(Stored data entries)
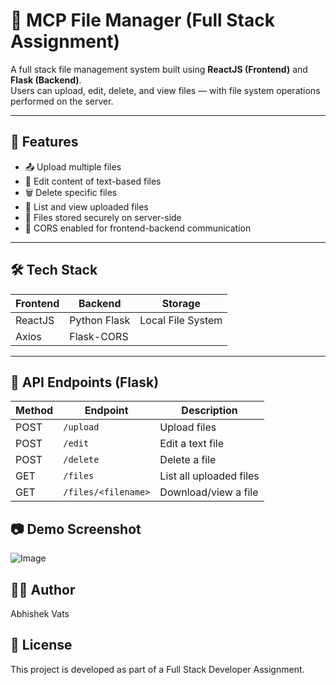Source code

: # 📂 MCP File Manager (Full Stack Assignment)

A full stack file management system built using **ReactJS (Frontend)** and **Flask (Backend)**.  
Users can upload, edit, delete, and view files — with file system operations performed on the server.

---

## 📌 Features

- 📤 Upload multiple files
- 📝 Edit content of text-based files
- 🗑️ Delete specific files
- 📄 List and view uploaded files
- 📁 Files stored securely on server-side
- 🔐 CORS enabled for frontend-backend communication

---

## 🛠️ Tech Stack

| Frontend     | Backend     | Storage       |
|--------------|-------------|---------------|
| ReactJS      | Python Flask| Local File System |
| Axios        | Flask-CORS  |               |

---

## 🔗 API Endpoints (Flask)

| Method | Endpoint            | Description             |
| ------ | ------------------- | ----------------------- |
| POST   | `/upload`           | Upload files            |
| POST   | `/edit`             | Edit a text file        |
| POST   | `/delete`           | Delete a file           |
| GET    | `/files`            | List all uploaded files |
| GET    | `/files/<filename>` | Download/view a file    |

## 📷 Demo Screenshot

![Image](https://github.com/user-attachments/assets/d5cd8635-b870-4c00-a5d2-5b434550db67)

## 👨‍💻 Author
Abhishek Vats

## 📄 License
This project is developed as part of a Full Stack Developer Assignment.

- **WHAT YOU NEED TO DO**
One number is the expected answer: the count of lines above that hold the word "ReactJS".

- **EXERCISE RESULT**
2